* [What the exercise asks]:
Copy every line from the data below in which the string "pemilu" can be found.

* [Dataset items]:
>>

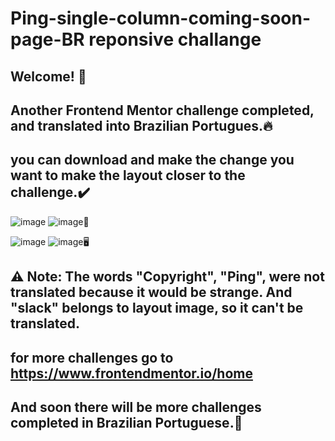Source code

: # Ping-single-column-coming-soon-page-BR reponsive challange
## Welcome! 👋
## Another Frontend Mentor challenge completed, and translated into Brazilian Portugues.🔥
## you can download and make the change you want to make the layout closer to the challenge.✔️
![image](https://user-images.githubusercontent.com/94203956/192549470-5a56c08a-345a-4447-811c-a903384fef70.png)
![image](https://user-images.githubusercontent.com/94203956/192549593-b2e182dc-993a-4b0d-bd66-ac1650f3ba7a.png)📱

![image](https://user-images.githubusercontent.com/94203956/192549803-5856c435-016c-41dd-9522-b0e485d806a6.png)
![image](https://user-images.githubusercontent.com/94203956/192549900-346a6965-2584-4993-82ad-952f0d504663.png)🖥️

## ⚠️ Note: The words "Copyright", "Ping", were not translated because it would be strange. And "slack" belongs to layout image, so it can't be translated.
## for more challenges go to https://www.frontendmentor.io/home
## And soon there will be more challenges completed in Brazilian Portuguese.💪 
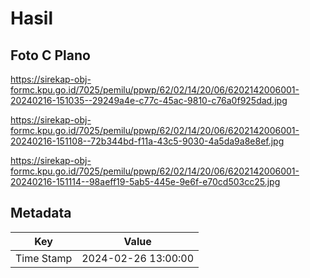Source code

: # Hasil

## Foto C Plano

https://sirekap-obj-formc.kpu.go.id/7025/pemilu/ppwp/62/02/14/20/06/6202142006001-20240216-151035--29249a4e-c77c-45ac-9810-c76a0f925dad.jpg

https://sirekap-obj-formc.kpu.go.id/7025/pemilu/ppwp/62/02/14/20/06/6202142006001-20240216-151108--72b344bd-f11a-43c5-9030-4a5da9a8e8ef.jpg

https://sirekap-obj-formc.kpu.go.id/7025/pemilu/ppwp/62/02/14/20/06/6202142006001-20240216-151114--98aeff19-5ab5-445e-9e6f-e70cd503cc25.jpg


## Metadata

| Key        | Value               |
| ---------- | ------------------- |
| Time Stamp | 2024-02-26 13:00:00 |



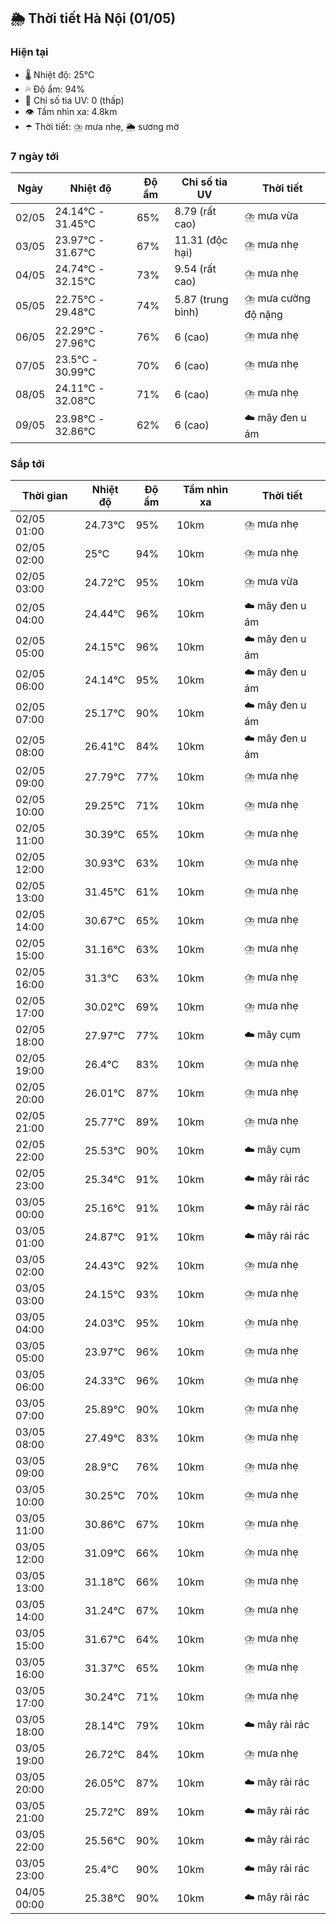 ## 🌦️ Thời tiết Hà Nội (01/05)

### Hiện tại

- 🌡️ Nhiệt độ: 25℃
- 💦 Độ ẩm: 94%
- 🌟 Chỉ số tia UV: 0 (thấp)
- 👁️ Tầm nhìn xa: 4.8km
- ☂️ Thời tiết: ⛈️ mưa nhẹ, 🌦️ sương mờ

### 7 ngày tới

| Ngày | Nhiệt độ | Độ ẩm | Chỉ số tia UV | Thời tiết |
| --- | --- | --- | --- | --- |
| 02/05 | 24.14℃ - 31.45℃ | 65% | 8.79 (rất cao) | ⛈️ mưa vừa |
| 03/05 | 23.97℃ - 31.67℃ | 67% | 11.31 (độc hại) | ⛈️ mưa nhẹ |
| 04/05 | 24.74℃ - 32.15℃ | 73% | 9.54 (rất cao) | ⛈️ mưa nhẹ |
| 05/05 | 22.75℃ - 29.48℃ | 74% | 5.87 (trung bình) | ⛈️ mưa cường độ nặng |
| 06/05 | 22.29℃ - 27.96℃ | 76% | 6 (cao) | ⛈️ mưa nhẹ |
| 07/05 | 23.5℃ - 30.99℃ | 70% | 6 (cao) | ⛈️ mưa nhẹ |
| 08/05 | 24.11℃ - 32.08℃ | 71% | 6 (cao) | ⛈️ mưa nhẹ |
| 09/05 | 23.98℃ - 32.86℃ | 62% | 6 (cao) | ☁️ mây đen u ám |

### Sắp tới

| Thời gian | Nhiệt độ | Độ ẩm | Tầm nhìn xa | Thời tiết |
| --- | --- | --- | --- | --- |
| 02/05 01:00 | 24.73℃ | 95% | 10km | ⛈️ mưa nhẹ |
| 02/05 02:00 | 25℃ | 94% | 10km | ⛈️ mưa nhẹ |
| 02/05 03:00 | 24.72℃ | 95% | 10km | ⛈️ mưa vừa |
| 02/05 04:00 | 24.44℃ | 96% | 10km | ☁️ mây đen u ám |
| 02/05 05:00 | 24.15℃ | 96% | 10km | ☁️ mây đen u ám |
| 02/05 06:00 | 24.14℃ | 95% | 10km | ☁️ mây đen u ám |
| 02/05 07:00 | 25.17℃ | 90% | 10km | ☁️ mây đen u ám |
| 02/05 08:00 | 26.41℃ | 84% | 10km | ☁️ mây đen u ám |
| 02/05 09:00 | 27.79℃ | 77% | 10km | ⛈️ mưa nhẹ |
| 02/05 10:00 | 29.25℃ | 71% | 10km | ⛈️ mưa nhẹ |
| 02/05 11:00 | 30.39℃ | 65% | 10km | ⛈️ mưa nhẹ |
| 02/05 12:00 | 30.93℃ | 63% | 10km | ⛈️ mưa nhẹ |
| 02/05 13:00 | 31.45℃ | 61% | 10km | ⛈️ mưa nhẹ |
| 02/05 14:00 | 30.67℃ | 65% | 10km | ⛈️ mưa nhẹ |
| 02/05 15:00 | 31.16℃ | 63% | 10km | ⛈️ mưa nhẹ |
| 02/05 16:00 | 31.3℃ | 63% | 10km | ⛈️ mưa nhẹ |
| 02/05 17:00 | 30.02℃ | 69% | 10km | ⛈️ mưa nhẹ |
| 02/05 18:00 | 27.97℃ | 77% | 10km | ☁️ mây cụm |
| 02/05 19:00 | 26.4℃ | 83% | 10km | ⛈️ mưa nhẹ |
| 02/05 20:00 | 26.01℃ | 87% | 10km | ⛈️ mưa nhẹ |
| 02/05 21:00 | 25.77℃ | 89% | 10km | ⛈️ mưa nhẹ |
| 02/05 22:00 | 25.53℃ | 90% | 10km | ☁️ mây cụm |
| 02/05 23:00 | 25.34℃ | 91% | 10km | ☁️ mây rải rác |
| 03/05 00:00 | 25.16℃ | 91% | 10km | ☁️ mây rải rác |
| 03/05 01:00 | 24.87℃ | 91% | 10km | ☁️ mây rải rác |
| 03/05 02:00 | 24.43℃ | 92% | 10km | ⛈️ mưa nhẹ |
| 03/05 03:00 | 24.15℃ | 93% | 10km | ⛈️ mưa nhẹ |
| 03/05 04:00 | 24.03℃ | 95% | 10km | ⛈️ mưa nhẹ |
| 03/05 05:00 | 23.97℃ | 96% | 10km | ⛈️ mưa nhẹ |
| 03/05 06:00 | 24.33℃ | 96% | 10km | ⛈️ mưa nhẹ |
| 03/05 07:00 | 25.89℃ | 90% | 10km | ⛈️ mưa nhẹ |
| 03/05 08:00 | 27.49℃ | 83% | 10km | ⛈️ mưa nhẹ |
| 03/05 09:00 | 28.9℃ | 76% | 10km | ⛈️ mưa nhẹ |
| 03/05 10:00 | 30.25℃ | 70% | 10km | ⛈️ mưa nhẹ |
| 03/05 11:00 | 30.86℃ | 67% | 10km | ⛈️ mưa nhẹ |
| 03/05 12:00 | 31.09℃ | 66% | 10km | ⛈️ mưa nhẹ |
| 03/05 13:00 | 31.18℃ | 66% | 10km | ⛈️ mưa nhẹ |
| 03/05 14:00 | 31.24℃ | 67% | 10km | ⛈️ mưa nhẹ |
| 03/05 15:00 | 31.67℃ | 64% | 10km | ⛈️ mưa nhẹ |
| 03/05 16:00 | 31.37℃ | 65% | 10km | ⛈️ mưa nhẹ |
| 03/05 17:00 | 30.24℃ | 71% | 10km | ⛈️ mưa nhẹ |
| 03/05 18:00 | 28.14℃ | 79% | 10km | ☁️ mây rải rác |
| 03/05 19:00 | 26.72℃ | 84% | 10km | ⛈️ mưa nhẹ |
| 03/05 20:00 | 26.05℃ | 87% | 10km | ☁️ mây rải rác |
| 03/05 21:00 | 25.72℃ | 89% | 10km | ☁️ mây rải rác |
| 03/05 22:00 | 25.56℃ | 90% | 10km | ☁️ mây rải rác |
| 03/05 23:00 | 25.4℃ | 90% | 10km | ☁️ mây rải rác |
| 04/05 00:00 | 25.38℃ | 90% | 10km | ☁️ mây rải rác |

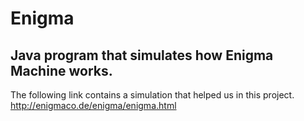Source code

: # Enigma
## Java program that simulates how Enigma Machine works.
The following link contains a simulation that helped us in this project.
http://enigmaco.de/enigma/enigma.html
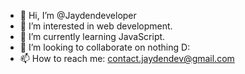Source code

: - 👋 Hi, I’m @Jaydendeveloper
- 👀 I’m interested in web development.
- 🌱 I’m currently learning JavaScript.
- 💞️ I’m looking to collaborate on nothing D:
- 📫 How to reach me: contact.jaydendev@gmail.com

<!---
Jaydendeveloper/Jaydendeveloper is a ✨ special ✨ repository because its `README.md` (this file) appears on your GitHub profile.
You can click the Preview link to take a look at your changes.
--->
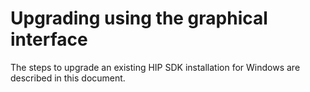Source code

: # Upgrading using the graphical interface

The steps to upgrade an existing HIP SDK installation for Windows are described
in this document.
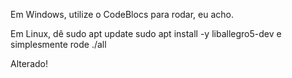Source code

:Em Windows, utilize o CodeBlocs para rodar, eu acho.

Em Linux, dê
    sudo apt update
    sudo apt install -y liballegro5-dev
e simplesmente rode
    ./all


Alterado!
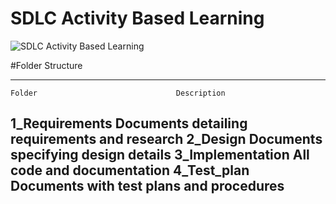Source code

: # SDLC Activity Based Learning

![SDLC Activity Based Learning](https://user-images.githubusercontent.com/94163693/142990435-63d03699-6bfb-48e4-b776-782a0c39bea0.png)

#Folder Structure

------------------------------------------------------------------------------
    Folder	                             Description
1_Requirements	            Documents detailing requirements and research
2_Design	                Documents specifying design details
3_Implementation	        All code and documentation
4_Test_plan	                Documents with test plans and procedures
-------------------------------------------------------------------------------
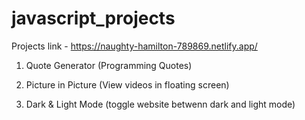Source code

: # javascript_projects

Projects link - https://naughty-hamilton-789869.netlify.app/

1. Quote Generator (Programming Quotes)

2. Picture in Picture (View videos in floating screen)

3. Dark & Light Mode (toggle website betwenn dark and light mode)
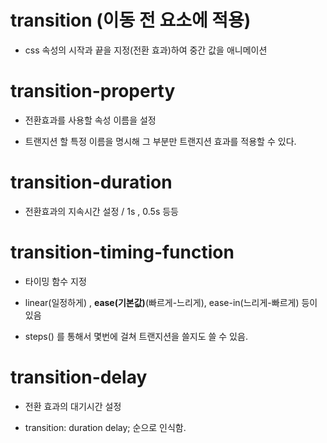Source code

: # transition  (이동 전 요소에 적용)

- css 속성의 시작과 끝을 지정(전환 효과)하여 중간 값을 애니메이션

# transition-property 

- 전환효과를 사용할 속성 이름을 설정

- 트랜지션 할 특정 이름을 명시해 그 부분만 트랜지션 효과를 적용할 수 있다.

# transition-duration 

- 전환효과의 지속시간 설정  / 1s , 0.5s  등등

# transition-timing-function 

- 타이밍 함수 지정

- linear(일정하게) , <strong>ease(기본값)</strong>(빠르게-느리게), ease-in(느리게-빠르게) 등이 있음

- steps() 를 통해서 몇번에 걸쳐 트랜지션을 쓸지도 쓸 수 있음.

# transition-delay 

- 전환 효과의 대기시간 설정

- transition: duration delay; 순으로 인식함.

<<

* [Exercise answer]:
https://sirekap-obj-formc.kpu.go.id/7025/pemilu/ppwp/62/02/14/20/06/6202142006001-20240216-151035--29249a4e-c77c-45ac-9810-c76a0f925dad.jpg
https://sirekap-obj-formc.kpu.go.id/7025/pemilu/ppwp/62/02/14/20/06/6202142006001-20240216-151108--72b344bd-f11a-43c5-9030-4a5da9a8e8ef.jpg
https://sirekap-obj-formc.kpu.go.id/7025/pemilu/ppwp/62/02/14/20/06/6202142006001-20240216-151114--98aeff19-5ab5-445e-9e6f-e70cd503cc25.jpg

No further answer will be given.